Xinhua and eight other renowned media organizations including News Corporation, AP, , ITAR-TASS, Kyodo News, BBC, Turner Broadcasting System and Google Inc. will jointly launch the World Media Summit on Oct 8-10.

“Xinhua and the eight co-chairs have established a secretariat and reached wide consensus on the scale of the summit, theme and topics, organization, agenda setting, expenses, drafting and endorsement of the Joint Statement and the long-term mechanism of the summit,” said Li.

By Wednesday, 135 media organizations from 70 countries and regions have confirmed attendance to the summit, including 43 from Europe and North America, 21 from Asia, 17 from the Middle East, 17 from Africa, 20 from Eastern Europe and the realm of the former Soviet Union, 8 from Latin America, and 9 from Hong Kong, Macao and Taiwan, said Li in an media interview on Wednesday.

David Schlesinger, Editor-in-Chief of Reuters, addresses the summit on Thursday. The following is from the text of his remarks:

The integration of China into global financial markets presents numerous challenges for financial media, on which the financial markets depend. But it also presents some challenges for Chinese policy makers to create the optimal conditions in which financial media can operate to respond efficiently to the needs of both Chinese and non-Chinese markets professionals and investors.

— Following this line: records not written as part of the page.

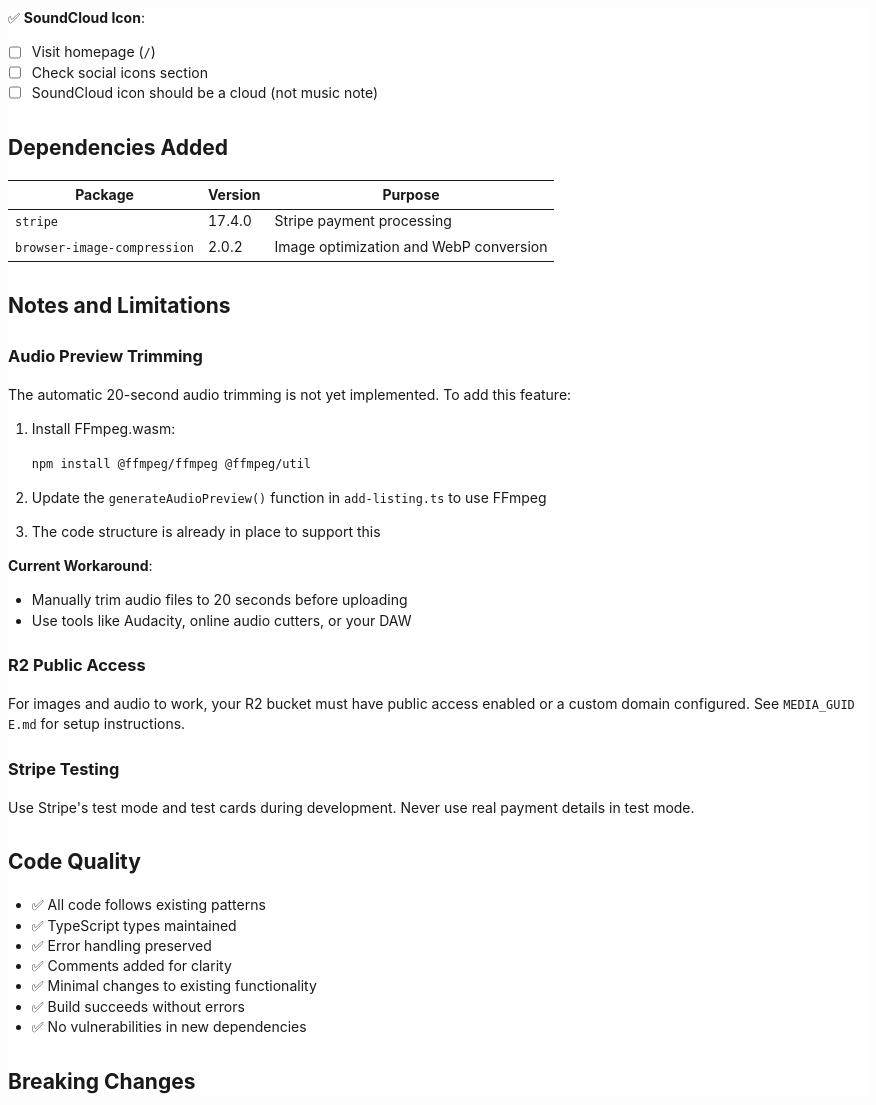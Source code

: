 ✅ **SoundCloud Icon**:
- [ ] Visit homepage (`/`)
- [ ] Check social icons section
- [ ] SoundCloud icon should be a cloud (not music note)

## Dependencies Added

| Package | Version | Purpose |
|---------|---------|---------|
| `stripe` | 17.4.0 | Stripe payment processing |
| `browser-image-compression` | 2.0.2 | Image optimization and WebP conversion |

## Notes and Limitations

### Audio Preview Trimming

The automatic 20-second audio trimming is not yet implemented. To add this feature:

1. Install FFmpeg.wasm:
   ```bash
   npm install @ffmpeg/ffmpeg @ffmpeg/util
   ```

2. Update the `generateAudioPreview()` function in `add-listing.ts` to use FFmpeg

3. The code structure is already in place to support this

**Current Workaround**: 
- Manually trim audio files to 20 seconds before uploading
- Use tools like Audacity, online audio cutters, or your DAW

### R2 Public Access

For images and audio to work, your R2 bucket must have public access enabled or a custom domain configured. See `MEDIA_GUIDE.md` for setup instructions.

### Stripe Testing

Use Stripe's test mode and test cards during development. Never use real payment details in test mode.

## Code Quality

- ✅ All code follows existing patterns
- ✅ TypeScript types maintained
- ✅ Error handling preserved
- ✅ Comments added for clarity
- ✅ Minimal changes to existing functionality
- ✅ Build succeeds without errors
- ✅ No vulnerabilities in new dependencies

## Breaking Changes
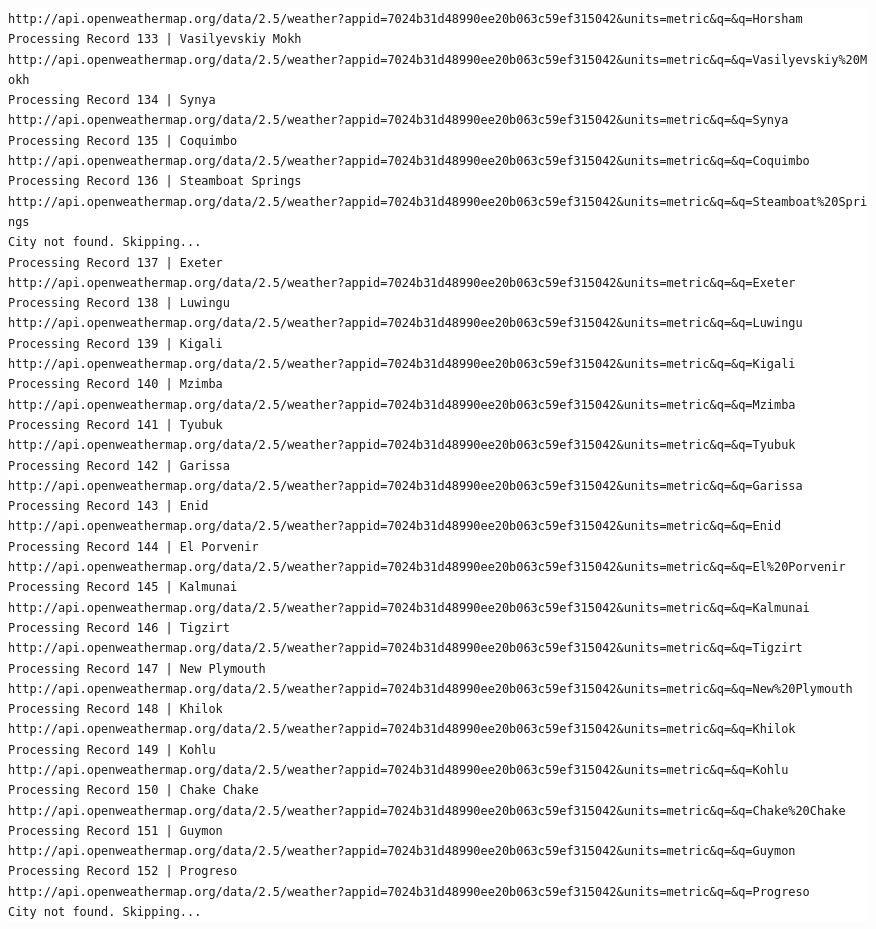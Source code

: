     http://api.openweathermap.org/data/2.5/weather?appid=7024b31d48990ee20b063c59ef315042&units=metric&q=&q=Horsham
    Processing Record 133 | Vasilyevskiy Mokh
    http://api.openweathermap.org/data/2.5/weather?appid=7024b31d48990ee20b063c59ef315042&units=metric&q=&q=Vasilyevskiy%20Mokh
    Processing Record 134 | Synya
    http://api.openweathermap.org/data/2.5/weather?appid=7024b31d48990ee20b063c59ef315042&units=metric&q=&q=Synya
    Processing Record 135 | Coquimbo
    http://api.openweathermap.org/data/2.5/weather?appid=7024b31d48990ee20b063c59ef315042&units=metric&q=&q=Coquimbo
    Processing Record 136 | Steamboat Springs
    http://api.openweathermap.org/data/2.5/weather?appid=7024b31d48990ee20b063c59ef315042&units=metric&q=&q=Steamboat%20Springs
    City not found. Skipping...
    Processing Record 137 | Exeter
    http://api.openweathermap.org/data/2.5/weather?appid=7024b31d48990ee20b063c59ef315042&units=metric&q=&q=Exeter
    Processing Record 138 | Luwingu
    http://api.openweathermap.org/data/2.5/weather?appid=7024b31d48990ee20b063c59ef315042&units=metric&q=&q=Luwingu
    Processing Record 139 | Kigali
    http://api.openweathermap.org/data/2.5/weather?appid=7024b31d48990ee20b063c59ef315042&units=metric&q=&q=Kigali
    Processing Record 140 | Mzimba
    http://api.openweathermap.org/data/2.5/weather?appid=7024b31d48990ee20b063c59ef315042&units=metric&q=&q=Mzimba
    Processing Record 141 | Tyubuk
    http://api.openweathermap.org/data/2.5/weather?appid=7024b31d48990ee20b063c59ef315042&units=metric&q=&q=Tyubuk
    Processing Record 142 | Garissa
    http://api.openweathermap.org/data/2.5/weather?appid=7024b31d48990ee20b063c59ef315042&units=metric&q=&q=Garissa
    Processing Record 143 | Enid
    http://api.openweathermap.org/data/2.5/weather?appid=7024b31d48990ee20b063c59ef315042&units=metric&q=&q=Enid
    Processing Record 144 | El Porvenir
    http://api.openweathermap.org/data/2.5/weather?appid=7024b31d48990ee20b063c59ef315042&units=metric&q=&q=El%20Porvenir
    Processing Record 145 | Kalmunai
    http://api.openweathermap.org/data/2.5/weather?appid=7024b31d48990ee20b063c59ef315042&units=metric&q=&q=Kalmunai
    Processing Record 146 | Tigzirt
    http://api.openweathermap.org/data/2.5/weather?appid=7024b31d48990ee20b063c59ef315042&units=metric&q=&q=Tigzirt
    Processing Record 147 | New Plymouth
    http://api.openweathermap.org/data/2.5/weather?appid=7024b31d48990ee20b063c59ef315042&units=metric&q=&q=New%20Plymouth
    Processing Record 148 | Khilok
    http://api.openweathermap.org/data/2.5/weather?appid=7024b31d48990ee20b063c59ef315042&units=metric&q=&q=Khilok
    Processing Record 149 | Kohlu
    http://api.openweathermap.org/data/2.5/weather?appid=7024b31d48990ee20b063c59ef315042&units=metric&q=&q=Kohlu
    Processing Record 150 | Chake Chake
    http://api.openweathermap.org/data/2.5/weather?appid=7024b31d48990ee20b063c59ef315042&units=metric&q=&q=Chake%20Chake
    Processing Record 151 | Guymon
    http://api.openweathermap.org/data/2.5/weather?appid=7024b31d48990ee20b063c59ef315042&units=metric&q=&q=Guymon
    Processing Record 152 | Progreso
    http://api.openweathermap.org/data/2.5/weather?appid=7024b31d48990ee20b063c59ef315042&units=metric&q=&q=Progreso
    City not found. Skipping...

Let me respectfully suggest a few areas where China could take steps to facilitate the quality of financial information and reinforce the contribution of financial media:

* Greater discipline around the public release of official statistics:

Economic statistics are, of course, of critical relevance to financial markets. Still too frequently in China, rumours about statistics circulate for several days before their official release. Often the rumours later turn out to have been correct. Those “insiders” with access to the rumours enjoy unfair trading advantages over those who do not.

The correct policy response is not to punish the media for reporting the rumours, but instead to ensure that the processes and safeguards around the release of statistics are tightened.